Ce que je vais dire ici déplaira à beaucoup, surtout aux hommes. Il y a dans la virilité, quand elle se laisse aller à la vulgarité des instincts et des postures, une dimension de bêtise absolument stupéfiante. Cela s'observe en particulier dans certains attroupements qui ouvrent toutes grandes les vannes aux pulsions les plus primaires, grâce à une désinhibition collective du geste et de la parole. A vrai dire c'est plutôt le cri, le hurlement, l'invective, le juron qui prennent le relai de la parole civilisée, laquelle ne trouve plus nulle part d'espace pour se tenir décemment. Et pour donner encore plus de sel, on se trouvera rapidement un adversaire, réel ou imaginaire, pour déverser la bile, éructer, mugir et rugir.

Le grégarisme est le degré zéro de l'intelligence. Et je crains fort qu'en ce domaine les hommes soient imbattables. 

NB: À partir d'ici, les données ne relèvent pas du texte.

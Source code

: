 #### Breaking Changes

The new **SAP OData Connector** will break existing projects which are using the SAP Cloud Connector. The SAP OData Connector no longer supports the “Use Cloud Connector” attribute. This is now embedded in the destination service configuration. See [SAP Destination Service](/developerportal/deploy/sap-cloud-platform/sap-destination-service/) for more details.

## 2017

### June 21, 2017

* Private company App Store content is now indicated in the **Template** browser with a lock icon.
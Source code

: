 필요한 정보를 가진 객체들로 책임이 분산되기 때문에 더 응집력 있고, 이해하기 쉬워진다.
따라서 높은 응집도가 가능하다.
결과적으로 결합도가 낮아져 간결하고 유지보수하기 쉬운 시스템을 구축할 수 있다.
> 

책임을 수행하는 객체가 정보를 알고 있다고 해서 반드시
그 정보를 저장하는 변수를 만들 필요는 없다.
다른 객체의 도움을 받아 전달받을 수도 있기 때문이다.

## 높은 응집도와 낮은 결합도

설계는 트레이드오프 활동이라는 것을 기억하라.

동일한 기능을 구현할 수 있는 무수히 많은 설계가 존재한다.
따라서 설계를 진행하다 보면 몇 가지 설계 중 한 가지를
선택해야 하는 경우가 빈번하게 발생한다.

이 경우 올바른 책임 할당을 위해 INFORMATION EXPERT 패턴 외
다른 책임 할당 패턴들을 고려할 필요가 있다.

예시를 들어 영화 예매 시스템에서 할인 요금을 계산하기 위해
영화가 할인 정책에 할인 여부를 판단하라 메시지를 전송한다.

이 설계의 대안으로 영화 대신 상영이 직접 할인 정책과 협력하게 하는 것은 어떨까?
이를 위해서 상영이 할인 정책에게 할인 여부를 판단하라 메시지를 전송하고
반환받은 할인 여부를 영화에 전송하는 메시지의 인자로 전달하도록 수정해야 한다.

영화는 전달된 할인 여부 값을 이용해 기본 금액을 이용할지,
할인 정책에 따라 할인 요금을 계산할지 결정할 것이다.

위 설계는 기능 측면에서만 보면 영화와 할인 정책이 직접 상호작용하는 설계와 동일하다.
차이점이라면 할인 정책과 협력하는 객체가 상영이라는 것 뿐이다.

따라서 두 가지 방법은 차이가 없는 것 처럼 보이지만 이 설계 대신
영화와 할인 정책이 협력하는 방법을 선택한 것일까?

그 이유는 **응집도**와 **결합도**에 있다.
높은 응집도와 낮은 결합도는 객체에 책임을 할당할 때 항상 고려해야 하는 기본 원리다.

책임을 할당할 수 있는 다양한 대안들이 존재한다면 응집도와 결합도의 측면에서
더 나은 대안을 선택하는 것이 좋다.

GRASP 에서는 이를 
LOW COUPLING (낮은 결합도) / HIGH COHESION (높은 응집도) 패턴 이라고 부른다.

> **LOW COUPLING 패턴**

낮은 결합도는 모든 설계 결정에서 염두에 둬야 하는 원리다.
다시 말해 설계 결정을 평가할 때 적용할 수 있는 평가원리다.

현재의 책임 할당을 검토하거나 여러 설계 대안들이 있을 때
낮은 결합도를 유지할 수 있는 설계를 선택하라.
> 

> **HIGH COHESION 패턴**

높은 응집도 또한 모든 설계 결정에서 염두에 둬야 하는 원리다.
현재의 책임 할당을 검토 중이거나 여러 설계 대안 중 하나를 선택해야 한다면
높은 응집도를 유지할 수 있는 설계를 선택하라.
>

N'en concluez surtout pas que je rougisse d'être un homme. J'assume librement mon "identité" de genre. Mais j'estime aussi que cette "identité" - c'est à dessein que je mets des guillemets - ne me condamne nullement à rallier et épouser tout ce qui se dit ou se commande au nom de cette prétendue identité. Le masculin, dans un être bien né et de saine cervelle, ne représente qu'une part de son humanité, dominante évidemment quant à l'appartenance sexuelle, mais non exclusive sur le plan psychique. Freud avait soutenu jadis, et à juste titre, la bisexualité psychique. Jung sera plus radical encore, et je l'approuve : si l'homme doit construire sa masculinité dans les premières années de sa vie, affirmant sa puissance phallique et se posant comme l'autre de la femme, ce processus, nécessaire en soi, ne devrait pas conduire à un exclusivisme, un rejet du féminin, une raideur identitaire qui compromet toute évolution. A l'inverse, pleinement assuré de soi, confiant dans sa virilité, il peut alors accueillir ce qui en lui-même relèverait plutôt d'une disposition féminine : la sensibilité, la réceptivité artistique, l'écoute des émotions et des désirs - tout ce que Jung conçoit comme les qualités de l'anima. L'homme, fondamentalement structuré en animus, découvre et intègre en soi les archétypes et figures de l'anima. C'est dans la complémentarité des deux pôles, leur réciprocité dynamique, que réside la chance d'une harmonie supérieure. Il est vrai que cette évolution est difficile, parce qu'elle se heurte aux préjugés courants qui valorisent la séparation de genre, voire l'exclusion. Celui qui, dans la troupe ou la meute, ose quelque réserve à l'égard du discours dominant, se voit rapidement disqualifié, traité en paria. Songez aux injures rituelles à l'égard des homosexuels.

Il est bien rare de rencontrer un homme qui soit à la fois pleinement engagé dans les affaires du monde et en même temps un artiste et un poète. Ou comme Léonard, ingénieur, artisan, chercheur, peintre et sculpteur. Mais rien n'interdit que l'on mêne ses affaires, de profession et de famille, et que, par ailleurs, on développe ses facultés réceptives et créatrices. On invoquera le manque de temps ou de talent, mais souvent c'est un interdit imaginaire, une inhibition, une secrète honte, ou une pudeur mal placée, qui nous détournent de notre propre accomplissement.